Top of Data to examine

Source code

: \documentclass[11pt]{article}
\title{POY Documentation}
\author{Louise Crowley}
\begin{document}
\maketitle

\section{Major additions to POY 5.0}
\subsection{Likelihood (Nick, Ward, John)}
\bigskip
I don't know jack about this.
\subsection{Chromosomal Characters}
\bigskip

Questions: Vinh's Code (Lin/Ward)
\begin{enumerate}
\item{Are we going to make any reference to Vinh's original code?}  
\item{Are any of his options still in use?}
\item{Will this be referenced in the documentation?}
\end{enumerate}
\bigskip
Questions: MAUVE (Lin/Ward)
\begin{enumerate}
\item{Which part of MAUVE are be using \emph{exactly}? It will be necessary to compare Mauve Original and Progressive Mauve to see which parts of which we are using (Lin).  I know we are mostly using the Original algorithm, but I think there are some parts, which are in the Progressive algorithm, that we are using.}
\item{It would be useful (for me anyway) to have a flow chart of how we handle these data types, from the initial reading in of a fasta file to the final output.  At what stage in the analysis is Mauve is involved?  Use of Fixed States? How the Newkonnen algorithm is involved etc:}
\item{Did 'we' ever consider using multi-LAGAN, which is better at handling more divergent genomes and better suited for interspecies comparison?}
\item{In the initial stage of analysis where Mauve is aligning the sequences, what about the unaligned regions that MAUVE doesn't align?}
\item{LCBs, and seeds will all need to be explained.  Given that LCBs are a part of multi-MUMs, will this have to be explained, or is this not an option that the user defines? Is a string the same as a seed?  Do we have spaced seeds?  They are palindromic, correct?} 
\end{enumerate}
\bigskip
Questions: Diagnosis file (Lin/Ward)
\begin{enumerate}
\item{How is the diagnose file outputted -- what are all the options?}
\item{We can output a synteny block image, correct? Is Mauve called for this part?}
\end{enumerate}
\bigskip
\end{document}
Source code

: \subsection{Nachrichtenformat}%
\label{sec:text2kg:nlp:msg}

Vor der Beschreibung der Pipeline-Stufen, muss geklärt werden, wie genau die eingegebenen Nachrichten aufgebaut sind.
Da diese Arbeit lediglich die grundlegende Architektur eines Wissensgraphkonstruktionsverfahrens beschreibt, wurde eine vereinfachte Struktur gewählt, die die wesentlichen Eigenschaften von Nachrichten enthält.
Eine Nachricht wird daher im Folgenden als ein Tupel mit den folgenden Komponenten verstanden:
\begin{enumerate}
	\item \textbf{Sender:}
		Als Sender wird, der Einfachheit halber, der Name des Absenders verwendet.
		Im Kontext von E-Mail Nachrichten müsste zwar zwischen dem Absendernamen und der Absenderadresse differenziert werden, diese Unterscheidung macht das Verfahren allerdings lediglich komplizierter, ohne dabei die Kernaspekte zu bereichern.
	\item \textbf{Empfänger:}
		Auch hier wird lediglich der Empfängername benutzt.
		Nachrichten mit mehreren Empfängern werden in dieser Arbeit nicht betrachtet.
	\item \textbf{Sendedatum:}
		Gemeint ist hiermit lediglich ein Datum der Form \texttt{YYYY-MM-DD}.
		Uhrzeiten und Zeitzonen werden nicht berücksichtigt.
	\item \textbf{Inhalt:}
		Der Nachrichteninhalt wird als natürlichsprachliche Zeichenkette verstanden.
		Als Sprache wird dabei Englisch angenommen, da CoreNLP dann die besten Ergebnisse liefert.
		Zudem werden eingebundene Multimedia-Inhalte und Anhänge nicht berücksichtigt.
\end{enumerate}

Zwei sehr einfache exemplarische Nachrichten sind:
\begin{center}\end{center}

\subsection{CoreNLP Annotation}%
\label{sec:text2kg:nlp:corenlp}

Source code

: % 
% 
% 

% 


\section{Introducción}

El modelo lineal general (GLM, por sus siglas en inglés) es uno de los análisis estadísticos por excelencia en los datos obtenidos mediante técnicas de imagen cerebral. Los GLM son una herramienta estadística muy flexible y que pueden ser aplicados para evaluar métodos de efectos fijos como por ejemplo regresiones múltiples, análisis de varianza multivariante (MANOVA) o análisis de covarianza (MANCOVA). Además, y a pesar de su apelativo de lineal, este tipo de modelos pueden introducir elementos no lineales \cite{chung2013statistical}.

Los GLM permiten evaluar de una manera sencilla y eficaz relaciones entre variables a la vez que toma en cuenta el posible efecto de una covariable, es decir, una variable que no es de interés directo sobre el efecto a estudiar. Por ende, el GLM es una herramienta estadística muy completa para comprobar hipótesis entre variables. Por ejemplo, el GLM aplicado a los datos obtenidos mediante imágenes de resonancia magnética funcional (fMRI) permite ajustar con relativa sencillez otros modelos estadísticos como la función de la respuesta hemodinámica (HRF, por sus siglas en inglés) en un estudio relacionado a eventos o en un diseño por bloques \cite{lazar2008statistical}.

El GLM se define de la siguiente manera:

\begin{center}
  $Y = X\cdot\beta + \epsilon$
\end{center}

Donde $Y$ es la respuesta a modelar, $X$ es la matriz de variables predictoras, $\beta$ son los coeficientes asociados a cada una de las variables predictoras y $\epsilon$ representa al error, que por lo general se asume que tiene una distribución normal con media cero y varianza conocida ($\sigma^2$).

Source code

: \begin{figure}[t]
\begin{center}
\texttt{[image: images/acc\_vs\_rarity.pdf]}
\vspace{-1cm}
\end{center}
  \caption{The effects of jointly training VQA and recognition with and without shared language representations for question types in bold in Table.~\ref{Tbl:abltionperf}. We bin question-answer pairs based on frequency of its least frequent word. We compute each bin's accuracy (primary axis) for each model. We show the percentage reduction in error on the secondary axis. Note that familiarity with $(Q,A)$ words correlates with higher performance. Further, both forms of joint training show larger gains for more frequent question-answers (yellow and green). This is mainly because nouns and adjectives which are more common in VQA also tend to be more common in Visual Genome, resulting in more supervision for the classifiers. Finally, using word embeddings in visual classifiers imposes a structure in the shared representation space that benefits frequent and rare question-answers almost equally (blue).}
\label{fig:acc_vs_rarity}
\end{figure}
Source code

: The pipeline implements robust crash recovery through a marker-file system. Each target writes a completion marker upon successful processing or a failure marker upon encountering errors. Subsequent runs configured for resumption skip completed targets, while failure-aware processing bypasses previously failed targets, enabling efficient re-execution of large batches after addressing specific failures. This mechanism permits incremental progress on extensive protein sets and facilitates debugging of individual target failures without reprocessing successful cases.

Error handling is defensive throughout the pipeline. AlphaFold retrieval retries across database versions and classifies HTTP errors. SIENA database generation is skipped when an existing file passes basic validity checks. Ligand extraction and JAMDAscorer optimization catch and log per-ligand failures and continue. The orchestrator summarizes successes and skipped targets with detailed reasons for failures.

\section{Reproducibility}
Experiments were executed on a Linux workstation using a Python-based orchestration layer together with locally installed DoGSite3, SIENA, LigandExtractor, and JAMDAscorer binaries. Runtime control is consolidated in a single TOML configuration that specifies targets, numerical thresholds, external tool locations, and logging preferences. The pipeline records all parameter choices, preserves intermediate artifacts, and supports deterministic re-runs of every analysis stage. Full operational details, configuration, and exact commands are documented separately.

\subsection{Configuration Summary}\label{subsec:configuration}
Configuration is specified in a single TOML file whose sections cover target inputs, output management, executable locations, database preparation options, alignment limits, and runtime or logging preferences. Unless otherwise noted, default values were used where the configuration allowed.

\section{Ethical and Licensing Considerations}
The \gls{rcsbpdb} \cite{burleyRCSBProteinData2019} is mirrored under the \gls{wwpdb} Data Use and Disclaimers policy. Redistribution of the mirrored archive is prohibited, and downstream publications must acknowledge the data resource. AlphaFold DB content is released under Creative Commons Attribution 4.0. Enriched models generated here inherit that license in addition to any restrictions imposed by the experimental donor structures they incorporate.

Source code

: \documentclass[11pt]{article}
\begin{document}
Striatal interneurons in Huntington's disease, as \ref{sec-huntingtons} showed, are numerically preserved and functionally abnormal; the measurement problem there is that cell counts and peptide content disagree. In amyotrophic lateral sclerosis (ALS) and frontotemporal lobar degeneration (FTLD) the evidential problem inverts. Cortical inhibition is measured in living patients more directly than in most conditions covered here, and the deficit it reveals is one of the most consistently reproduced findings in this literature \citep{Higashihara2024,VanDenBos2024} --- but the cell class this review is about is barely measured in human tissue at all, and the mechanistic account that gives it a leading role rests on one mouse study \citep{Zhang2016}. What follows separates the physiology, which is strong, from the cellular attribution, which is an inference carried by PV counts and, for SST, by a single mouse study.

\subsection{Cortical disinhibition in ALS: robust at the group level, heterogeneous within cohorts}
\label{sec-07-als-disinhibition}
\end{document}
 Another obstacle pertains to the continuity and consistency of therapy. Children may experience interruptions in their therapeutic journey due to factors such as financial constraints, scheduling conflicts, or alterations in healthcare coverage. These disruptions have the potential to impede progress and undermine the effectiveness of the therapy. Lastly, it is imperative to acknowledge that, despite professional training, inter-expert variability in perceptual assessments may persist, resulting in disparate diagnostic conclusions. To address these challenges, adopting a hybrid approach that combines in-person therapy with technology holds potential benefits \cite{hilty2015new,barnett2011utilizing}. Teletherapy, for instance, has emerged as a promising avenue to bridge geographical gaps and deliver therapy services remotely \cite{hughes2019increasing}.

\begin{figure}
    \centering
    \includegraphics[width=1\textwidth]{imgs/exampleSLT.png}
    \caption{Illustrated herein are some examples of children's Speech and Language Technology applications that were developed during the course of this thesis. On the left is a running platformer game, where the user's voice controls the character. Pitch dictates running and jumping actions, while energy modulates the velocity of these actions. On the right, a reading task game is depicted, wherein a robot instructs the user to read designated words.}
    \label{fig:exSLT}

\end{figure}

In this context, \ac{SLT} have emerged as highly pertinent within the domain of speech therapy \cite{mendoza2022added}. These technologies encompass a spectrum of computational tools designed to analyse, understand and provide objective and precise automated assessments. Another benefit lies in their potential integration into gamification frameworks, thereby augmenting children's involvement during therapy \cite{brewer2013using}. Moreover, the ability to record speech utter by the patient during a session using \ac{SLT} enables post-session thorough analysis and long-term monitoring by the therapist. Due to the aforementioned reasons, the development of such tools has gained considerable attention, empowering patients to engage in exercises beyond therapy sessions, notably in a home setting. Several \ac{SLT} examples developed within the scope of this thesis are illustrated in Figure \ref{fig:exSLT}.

Bottom of Data to examine

## Brief
Would you output, unchanged, each line from the start of the records to the line that holds "Questions: Vinh's Code (Lin/Ward)", both included and nothing else?

## Answer to this task
Source code

: \documentclass[11pt]{article}
\title{POY Documentation}
\author{Louise Crowley}
\begin{document}
\maketitle

\section{Major additions to POY 5.0}
\subsection{Likelihood (Nick, Ward, John)}
\bigskip
I don't know jack about this.
\subsection{Chromosomal Characters}
\bigskip

Questions: Vinh's Code (Lin/Ward)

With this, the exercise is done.